* **Task item**:
Where an entry contains a picture, skip the picture and write out everything else exactly.

* **Provided records**:

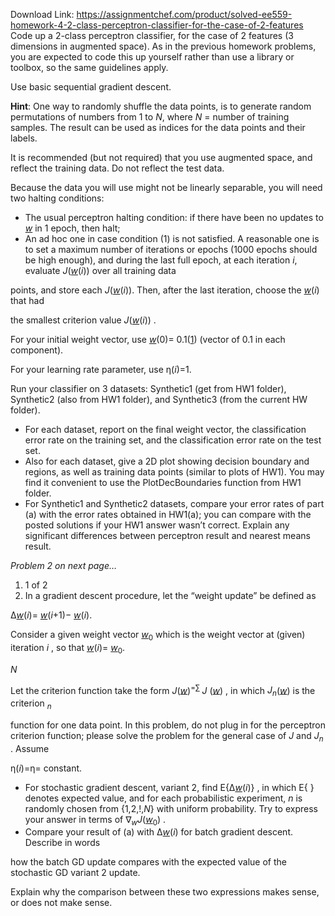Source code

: Download Link: https://assignmentchef.com/product/solved-ee559-homework-4-2-class-perceptron-classifier-for-the-case-of-2-features
<br>
Code up a 2-class perceptron classifier, for the case of 2 features (3 dimensions in augmented space). As in the previous homework problems, you are expected to code this up yourself rather than use a library or toolbox, so the same guidelines apply.

Use basic sequential gradient descent.

<strong>Hint</strong>:  One way to randomly shuffle the data points, is to generate random permutations of numbers from 1 to <em>N</em>, where <em>N</em> = number of training samples.  The result can be used as indices for the data points and their labels.

It is recommended (but not required) that you use augmented space, and reflect the training data.  Do not reflect the test data.

Because the data you will use might not be linearly separable, you will need two halting conditions:

<ul>

 <li>The usual perceptron halting condition: if there have been no updates to <em><u>w</u></em>  in 1 epoch, then halt;</li>

 <li>An ad hoc one in case condition (1) is not satisfied. A reasonable one is to set a maximum number of iterations or epochs (1000 epochs should be high enough), and during the last full epoch, at each iteration <em>i</em>, evaluate <em>J</em>(<em><u>w</u></em>(<em>i</em>)) over all training data</li>

</ul>

<em> </em>

points, and store each <em>J</em>(<em><u>w</u></em>(<em>i</em>)).  Then, after the last iteration, choose the <em><u>w</u></em>(<em>i</em>) that had

<em>       </em>

the smallest criterion value <em>J</em>(<em><u>w</u></em>(<em>i</em>)) .

<em> </em>

For your initial weight vector, use <em><u>w</u></em>(0)= 0.1(<u>1</u>)  (vector of 0.1 in each component).

<em> </em>

For your learning rate parameter, use η(<em>i</em>)=1.

<em> </em>

Run your classifier on 3 datasets:  Synthetic1 (get from HW1 folder), Synthetic2 (also from HW1 folder), and Synthetic3 (from the current HW folder).

<ul>

 <li>For each dataset, report on the final weight vector, the classification error rate on the training set, and the classification error rate on the test set.</li>

 <li>Also for each dataset, give a 2D plot showing decision boundary and regions, as well as training data points (similar to plots of HW1). You may find it convenient to use the PlotDecBoundaries function from HW1 folder.</li>

 <li>For Synthetic1 and Synthetic2 datasets, compare your error rates of part (a) with the error rates obtained in HW1(a); you can compare with the posted solutions if your HW1 answer wasn’t correct. Explain any significant differences between perceptron result and nearest means result.</li>

</ul>




<em>Problem 2 on next page… </em>




<ol>

 <li>1 of 2</li>

 <li>In a gradient descent procedure, let the “weight update” be defined as</li>

</ol>

Δ<em><u>w</u></em>(<em>i</em>)= <em><u>w</u></em>(<em>i</em>+1)− <em><u>w</u></em>(<em>i</em>).

<em> </em>

Consider a given weight vector <em><u>w</u></em><sub>0</sub> which is the weight vector at (given) iteration<em> i</em> , so that <em><u>w</u></em>(<em>i</em>)= <em><u>w</u></em><sub>0</sub>.

<em>N</em>

Let the criterion function take the form <em>J</em>(<em><u>w</u></em>)<sup>=</sup><sup>∑ </sup><em>J </em>(<em><u>w</u></em>) , in which <em><sub> </sub>J<sub>n</sub></em>(<em><u>w</u></em>) is the criterion <em>             <sub>n</sub></em>

function for one data point.  In this problem, do not plug in for the perceptron criterion function; please solve the problem for the general case of <em> J </em>and <em>J<sub>n </sub></em>.  Assume

η(<em>i</em>)=η= constant.

<em> </em>

<ul>

 <li>For stochastic gradient descent, variant 2, find E{Δ<em><u>w</u></em>(<em>i</em>)} , in which E{ } denotes expected value, and for each probabilistic experiment, <em>n</em> is randomly chosen from <sub> </sub><em><sub> </sub></em>{1,2,!,<em>N</em>} with uniform probability.  Try to express your answer in terms of ∇<em><u><sub>w</sub></u>J</em>(<em><u>w</u></em><sub>0</sub>) .</li>

 <li>Compare your result of (a) with Δ<em><u>w</u></em>(<em>i</em>) for batch gradient descent. Describe in words</li>

</ul>

<em> </em>

how the batch GD update compares with the expected value of the stochastic GD  variant 2 update.

Explain why the comparison between these two expressions makes sense, or does not make sense.


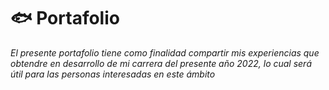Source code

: # 🐟 Portafolio
*El presente portafolio tiene como finalidad compartir mis experiencias que obtendre en desarrollo de mi carrera del presente año 2022, lo cual será útil para las personas interesadas en este ámbito*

* **Final answer**:
Source code

: Download Link: https://assignmentchef.com/product/solved-ee559-homework-4-2-class-perceptron-classifier-for-the-case-of-2-features
<br>
Code up a 2-class perceptron classifier, for the case of 2 features (3 dimensions in augmented space). As in the previous homework problems, you are expected to code this up yourself rather than use a library or toolbox, so the same guidelines apply.

Use basic sequential gradient descent.

<strong>Hint</strong>:  One way to randomly shuffle the data points, is to generate random permutations of numbers from 1 to <em>N</em>, where <em>N</em> = number of training samples.  The result can be used as indices for the data points and their labels.

It is recommended (but not required) that you use augmented space, and reflect the training data.  Do not reflect the test data.

Because the data you will use might not be linearly separable, you will need two halting conditions:

<ul>

 <li>The usual perceptron halting condition: if there have been no updates to <em><u>w</u></em>  in 1 epoch, then halt;</li>

 <li>An ad hoc one in case condition (1) is not satisfied. A reasonable one is to set a maximum number of iterations or epochs (1000 epochs should be high enough), and during the last full epoch, at each iteration <em>i</em>, evaluate <em>J</em>(<em><u>w</u></em>(<em>i</em>)) over all training data</li>

</ul>

<em> </em>

points, and store each <em>J</em>(<em><u>w</u></em>(<em>i</em>)).  Then, after the last iteration, choose the <em><u>w</u></em>(<em>i</em>) that had

<em>       </em>

the smallest criterion value <em>J</em>(<em><u>w</u></em>(<em>i</em>)) .

<em> </em>

For your initial weight vector, use <em><u>w</u></em>(0)= 0.1(<u>1</u>)  (vector of 0.1 in each component).

<em> </em>

For your learning rate parameter, use η(<em>i</em>)=1.

<em> </em>

Run your classifier on 3 datasets:  Synthetic1 (get from HW1 folder), Synthetic2 (also from HW1 folder), and Synthetic3 (from the current HW folder).

<ul>

 <li>For each dataset, report on the final weight vector, the classification error rate on the training set, and the classification error rate on the test set.</li>

 <li>Also for each dataset, give a 2D plot showing decision boundary and regions, as well as training data points (similar to plots of HW1). You may find it convenient to use the PlotDecBoundaries function from HW1 folder.</li>

 <li>For Synthetic1 and Synthetic2 datasets, compare your error rates of part (a) with the error rates obtained in HW1(a); you can compare with the posted solutions if your HW1 answer wasn’t correct. Explain any significant differences between perceptron result and nearest means result.</li>

</ul>




<em>Problem 2 on next page… </em>




<ol>

 <li>1 of 2</li>

 <li>In a gradient descent procedure, let the “weight update” be defined as</li>

</ol>

Δ<em><u>w</u></em>(<em>i</em>)= <em><u>w</u></em>(<em>i</em>+1)− <em><u>w</u></em>(<em>i</em>).

<em> </em>

Consider a given weight vector <em><u>w</u></em><sub>0</sub> which is the weight vector at (given) iteration<em> i</em> , so that <em><u>w</u></em>(<em>i</em>)= <em><u>w</u></em><sub>0</sub>.

<em>N</em>

Let the criterion function take the form <em>J</em>(<em><u>w</u></em>)<sup>=</sup><sup>∑ </sup><em>J </em>(<em><u>w</u></em>) , in which <em><sub> </sub>J<sub>n</sub></em>(<em><u>w</u></em>) is the criterion <em>             <sub>n</sub></em>

function for one data point.  In this problem, do not plug in for the perceptron criterion function; please solve the problem for the general case of <em> J </em>and <em>J<sub>n </sub></em>.  Assume

η(<em>i</em>)=η= constant.

<em> </em>

<ul>

 <li>For stochastic gradient descent, variant 2, find E{Δ<em><u>w</u></em>(<em>i</em>)} , in which E{ } denotes expected value, and for each probabilistic experiment, <em>n</em> is randomly chosen from <sub> </sub><em><sub> </sub></em>{1,2,!,<em>N</em>} with uniform probability.  Try to express your answer in terms of ∇<em><u><sub>w</sub></u>J</em>(<em><u>w</u></em><sub>0</sub>) .</li>

 <li>Compare your result of (a) with Δ<em><u>w</u></em>(<em>i</em>) for batch gradient descent. Describe in words</li>

</ul>

<em> </em>

how the batch GD update compares with the expected value of the stochastic GD  variant 2 update.

Explain why the comparison between these two expressions makes sense, or does not make sense.


Source code

: # 🐟 Portafolio
*El presente portafolio tiene como finalidad compartir mis experiencias que obtendre en desarrollo de mi carrera del presente año 2022, lo cual será útil para las personas interesadas en este ámbito*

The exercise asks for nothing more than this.